“Microsoft mulling 128-bit versions of Windows 8, Windows 9”

Let me get this straight… 32-bit computers have lasted nearly twenty years, if memory serves me (I got my first 80386 motherboard in late 1991). In the last year or so, Microsoft has managed to get 64-bit Windows adopted, giving us access to 16 exabytes of RAM (“approximately 17.2 billion gigabytes,” according to this Wikipedia article) — a literally astronomical number, far larger than the largest hard drives today or in the foreseeable future, let alone RAM size. And they’re already planning a 128-bit OS for two or three years from now?! In the name of all that’s holy, why?!

(One possibility… they might be aiming for a toe-hold on the ridiculously-huge lawsuit crowd. 😉 )

4 Comments

  1. I have to agree, I mean sheesh, 99% of the people with 64 bit hardware is only running 32 bit software. I think they should at least wait until 64 bit software is mainstream before jumping to 128 bit. Is there even 128 bit hardware in the planning stages?
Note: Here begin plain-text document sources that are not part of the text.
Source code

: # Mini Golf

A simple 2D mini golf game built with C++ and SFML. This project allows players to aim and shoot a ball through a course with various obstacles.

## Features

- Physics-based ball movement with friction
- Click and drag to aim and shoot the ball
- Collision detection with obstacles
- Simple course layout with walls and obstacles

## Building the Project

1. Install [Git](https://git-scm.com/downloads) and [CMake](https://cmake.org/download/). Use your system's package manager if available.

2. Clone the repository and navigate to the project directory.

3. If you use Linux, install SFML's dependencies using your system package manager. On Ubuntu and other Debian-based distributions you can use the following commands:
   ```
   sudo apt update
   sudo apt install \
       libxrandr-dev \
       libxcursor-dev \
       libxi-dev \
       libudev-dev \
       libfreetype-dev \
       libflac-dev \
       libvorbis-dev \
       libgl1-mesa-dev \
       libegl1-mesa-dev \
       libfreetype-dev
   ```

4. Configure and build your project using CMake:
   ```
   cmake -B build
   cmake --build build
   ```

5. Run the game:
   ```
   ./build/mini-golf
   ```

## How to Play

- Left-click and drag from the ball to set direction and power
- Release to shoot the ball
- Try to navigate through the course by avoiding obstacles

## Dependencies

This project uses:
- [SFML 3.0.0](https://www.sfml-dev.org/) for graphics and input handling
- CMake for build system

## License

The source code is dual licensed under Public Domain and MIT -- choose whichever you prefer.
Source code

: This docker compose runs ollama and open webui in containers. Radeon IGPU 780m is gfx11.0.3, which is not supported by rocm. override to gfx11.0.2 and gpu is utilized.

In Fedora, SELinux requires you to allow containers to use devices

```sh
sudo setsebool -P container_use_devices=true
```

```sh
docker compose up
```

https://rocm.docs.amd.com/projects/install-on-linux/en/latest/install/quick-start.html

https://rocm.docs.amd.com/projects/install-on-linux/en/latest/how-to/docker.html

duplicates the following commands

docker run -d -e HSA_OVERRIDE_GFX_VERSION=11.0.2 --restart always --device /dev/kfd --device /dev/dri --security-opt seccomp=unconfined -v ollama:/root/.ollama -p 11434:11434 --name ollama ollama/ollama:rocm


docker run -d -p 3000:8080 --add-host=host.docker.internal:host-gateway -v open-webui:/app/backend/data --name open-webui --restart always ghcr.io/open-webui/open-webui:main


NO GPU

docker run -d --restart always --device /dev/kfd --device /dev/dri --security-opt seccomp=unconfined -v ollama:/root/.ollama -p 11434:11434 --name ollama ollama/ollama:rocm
Talk about lop sided, if it were a race the hardware side is running at breakneck speeds while the software side isn’t even out of the starting blocks yet.

    I guess they just want to see who is dumb, dumber and dumbest.

  2. Even with only 32-bit software, there’s a reasonably good excuse for a 64-bit OS — the 64-bit OS can address more than 4GB of memory, as I said earlier. But I don’t see what use a 128-bit OS is yet… as you say, 128-bit hardware isn’t even available yet. Though it must be planned, or Microsoft wouldn’t have anything to run 128-bit Windows on.

    (Oh, and about hardware outpacing software — that’s nothing new, it has always been the case.)

  3. Hm… that might explain it. They could be going 128-bit for the server version of Windows, with their new file system, and 64-bit for the desktop version. I still don’t see any technical need for it (ZFS can run even under a 32-bit OS, after all), but it sounds like the kind of market segmentation that business types are always trying to come up with.